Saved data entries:
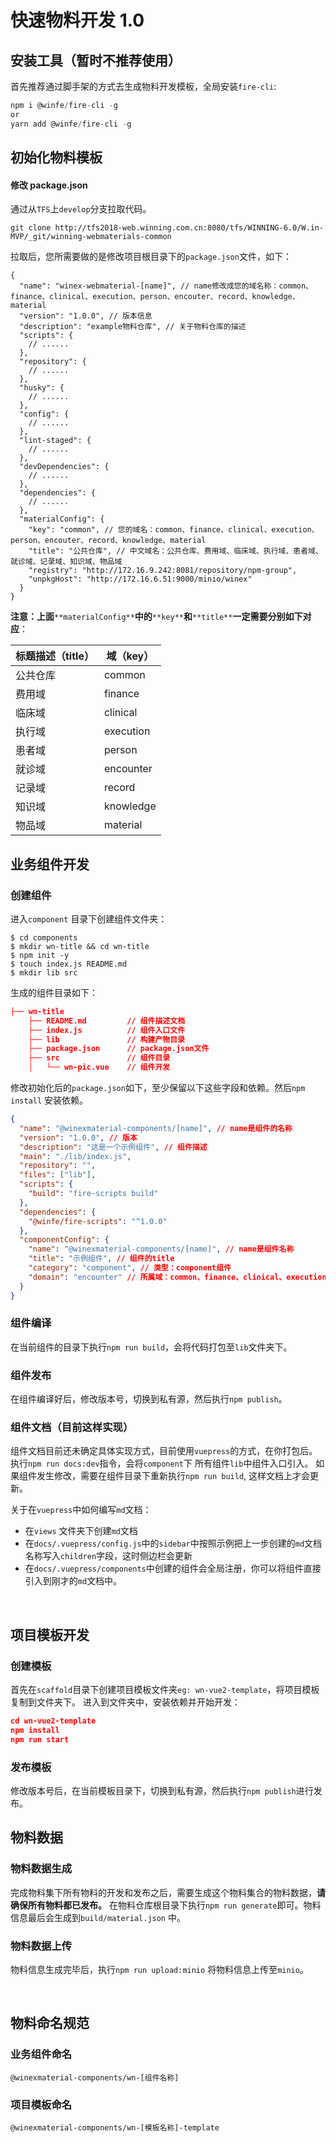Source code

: # 快速物料开发 1.0

## 安装工具（暂时不推荐使用）

首先推荐通过脚手架的方式去生成物料开发模板，全局安装`fire-cli`:

```javascript
npm i @winfe/fire-cli -g
or
yarn add @winfe/fire-cli -g
```

## 初始化物料模板

#### 修改 package.json

通过从`TFS`上`develop`分支拉取代码。

```git
git clone http://tfs2018-web.winning.com.cn:8080/tfs/WINNING-6.0/W.in-MVP/_git/winning-webmaterials-common
```

拉取后，您所需要做的是修改项目根目录下的`package.json`文件，如下：

```git
{
  "name": "winex-webmaterial-[name]", // name修改成您的域名称：common、finance、clinical、execution、person、encouter、record、knowledge、material
  "version": "1.0.0", // 版本信息
  "description": "example物料仓库", // 关于物料仓库的描述
  "scripts": {
    // ......
  },
  "repository": {
    // ......
  },
  "husky": {
    // ......
  },
  "config": {
    // ......
  },
  "lint-staged": {
    // ......
  },
  "devDependencies": {
    // ......
  },
  "dependencies": {
    // ......
  },
  "materialConfig": {
    "key": "common", // 您的域名：common、finance、clinical、execution、person、encouter、record、knowledge、material
    "title": "公共仓库", // 中文域名：公共仓库、费用域、临床域、执行域、患者域、就诊域、记录域、知识域、物品域
    "registry": "http://172.16.9.242:8081/repository/npm-group",
    "unpkgHost": "http://172.16.6.51:9000/minio/winex"
  }
}

```

**注意：上面**`**materialConfig**`**中的**`**key**`**和**`**title**`**一定需要分别如下对应**：

| 标题描述（title） | 域（key） |
| ----------------- | --------- |
| 公共仓库          | common    |
| 费用域            | finance   |
| 临床域            | clinical  |
| 执行域            | execution |
| 患者域            | person    |
| 就诊域            | encounter |
| 记录域            | record    |
| 知识域            | knowledge |
| 物品域            | material  |

## 业务组件开发

### 创建组件

进入`component` 目录下创建组件文件夹：

```basic
$ cd components
$ mkdir wn-title && cd wn-title
$ npm init -y
$ touch index.js README.md
$ mkdir lib src
```

生成的组件目录如下：

```json
├── wn-title
    ├── README.md         // 组件描述文档
    ├── index.js          // 组件入口文件
    ├── lib               // 构建产物目录
    ├── package.json      // package.json文件
    ├── src               // 组件目录
    │   └── wn-pic.vue    // 组件开发
```

修改初始化后的`package.json`如下，至少保留以下这些字段和依赖。然后`npm install` 安装依赖。

```json
{
  "name": "@winexmaterial-components/[name]", // name是组件的名称
  "version": "1.0.0", // 版本
  "description": "这是一个示例组件", // 组件描述
  "main": "./lib/index.js",
  "repository": "",
  "files": ["lib"],
  "scripts": {
    "build": "fire-scripts build"
  },
  "dependencies": {
    "@winfe/fire-scripts": "^1.0.0"
  },
  "componentConfig": {
    "name": "@winexmaterial-components/[name]", // name是组件名称
    "title": "示例组件", // 组件的title
    "category": "component", // 类型：component组件
    "domain": "encounter" // 所属域：common、finance、clinical、execution、person、encouter、record、knowledge、material
  }
}
```

### 组件编译

在当前组件的目录下执行`npm run build`，会将代码打包至`lib`文件夹下。
​

### 组件发布

在组件编译好后，修改版本号，切换到私有源，然后执行`npm publish`。
​

### 组件文档（目前这样实现）

组件文档目前还未确定具体实现方式，目前使用`vuepress`的方式，在你打包后。执行`npm run docs:dev`指令，会将`component`下 所有组件`lib`中组件入口引入。
如果组件发生修改，需要在组件目录下重新执行`npm run build`, 这样文档上才会更新。
​

关于在`vuepress`中如何编写`md`文档：

- 在`views` 文件夹下创建`md`文档
- 在`docs/.vuepress/config.js`中的`sidebar`中按照示例把上一步创建的`md`文档名称写入`children`字段，这时侧边栏会更新
- 在`docs/.vuepress/components`中创建的组件会全局注册，你可以将组件直接引入到刚才的`md`文档中。

​

## 项目模板开发

### 创建模板

首先在`scaffold`目录下创建项目模板文件夹`eg: wn-vue2-template`，将项目模板复制到文件夹下。
进入到文件夹中，安装依赖并开始开发：

```json
cd wn-vue2-template
npm install
npm run start
```

### 发布模板

修改版本号后，在当前模板目录下，切换到私有源，然后执行`npm publish`进行发布。
​

## 物料数据

### 物料数据生成

完成物料集下所有物料的开发和发布之后，需要生成这个物料集合的物料数据，**请确保所有物料都已发布。**
在物料仓库根目录下执行`npm run generate`即可。物料信息最后会生成到`build/material.json` 中。
​

### 物料数据上传

物料信息生成完毕后，执行`npm run upload:minio` 将物料信息上传至`minio`。
​

​

## 物料命名规范

### 业务组件命名 ​

`@winexmaterial-components/wn-[组件名称]`
​

### 项目模板命名

`@winexmaterial-components/wn-[模板名称]-template`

WHAT YOU ARE ASKED TO DO: Report every line of the records that contains the word "encounter".

RESULT OF THE TASK:
| 就诊域            | encounter |
    "domain": "encounter" // 所属域：common、finance、clinical、execution、person、encouter、record、knowledge、material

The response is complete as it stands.